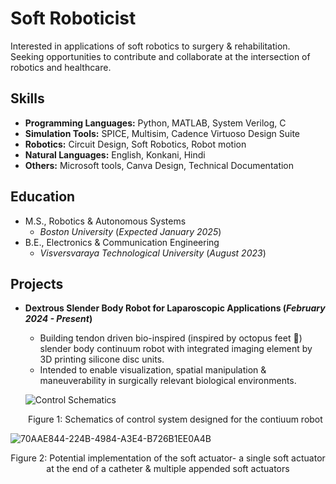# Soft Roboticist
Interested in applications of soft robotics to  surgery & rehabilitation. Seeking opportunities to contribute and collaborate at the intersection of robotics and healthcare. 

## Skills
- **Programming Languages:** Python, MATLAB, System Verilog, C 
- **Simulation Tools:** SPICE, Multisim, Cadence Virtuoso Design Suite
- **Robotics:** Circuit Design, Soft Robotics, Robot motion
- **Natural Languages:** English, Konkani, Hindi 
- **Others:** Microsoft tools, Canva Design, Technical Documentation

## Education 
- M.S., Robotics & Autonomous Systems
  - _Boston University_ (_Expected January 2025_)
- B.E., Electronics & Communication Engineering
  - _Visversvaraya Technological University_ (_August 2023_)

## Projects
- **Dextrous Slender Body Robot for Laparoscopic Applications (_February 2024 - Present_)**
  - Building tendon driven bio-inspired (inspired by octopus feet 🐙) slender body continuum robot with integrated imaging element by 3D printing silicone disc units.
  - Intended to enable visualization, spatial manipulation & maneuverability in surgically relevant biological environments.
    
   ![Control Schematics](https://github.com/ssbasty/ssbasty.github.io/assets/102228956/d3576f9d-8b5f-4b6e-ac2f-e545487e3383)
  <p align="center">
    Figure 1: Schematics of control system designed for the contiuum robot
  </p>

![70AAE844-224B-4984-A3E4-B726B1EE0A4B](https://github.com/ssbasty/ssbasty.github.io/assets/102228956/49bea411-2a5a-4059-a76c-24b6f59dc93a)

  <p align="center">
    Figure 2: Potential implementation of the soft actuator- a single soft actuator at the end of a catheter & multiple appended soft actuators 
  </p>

--

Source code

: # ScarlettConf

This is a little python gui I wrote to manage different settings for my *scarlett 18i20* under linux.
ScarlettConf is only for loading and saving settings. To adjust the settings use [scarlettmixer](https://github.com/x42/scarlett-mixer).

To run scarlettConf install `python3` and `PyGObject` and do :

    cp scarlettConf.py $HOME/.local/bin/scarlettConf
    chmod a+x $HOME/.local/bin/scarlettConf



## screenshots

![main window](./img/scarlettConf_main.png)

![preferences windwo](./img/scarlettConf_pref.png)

---

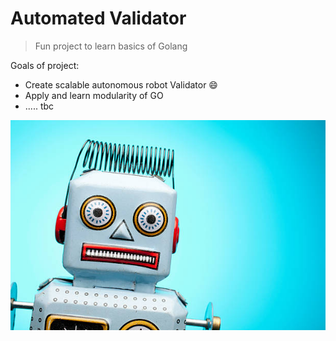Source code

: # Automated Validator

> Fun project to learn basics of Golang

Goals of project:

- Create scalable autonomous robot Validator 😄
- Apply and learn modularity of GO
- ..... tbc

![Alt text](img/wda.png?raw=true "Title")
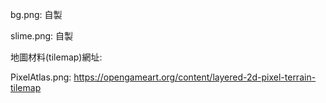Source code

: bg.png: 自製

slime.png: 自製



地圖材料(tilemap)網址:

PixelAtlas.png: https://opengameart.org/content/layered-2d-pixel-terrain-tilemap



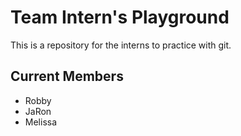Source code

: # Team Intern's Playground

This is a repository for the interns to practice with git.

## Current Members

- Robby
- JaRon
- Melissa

• _Assignment_
Wherever the string "Validator" is found in the listing above, copy the line that contains it.

• _Response_
: # Automated Validator
- Create scalable autonomous robot Validator 😄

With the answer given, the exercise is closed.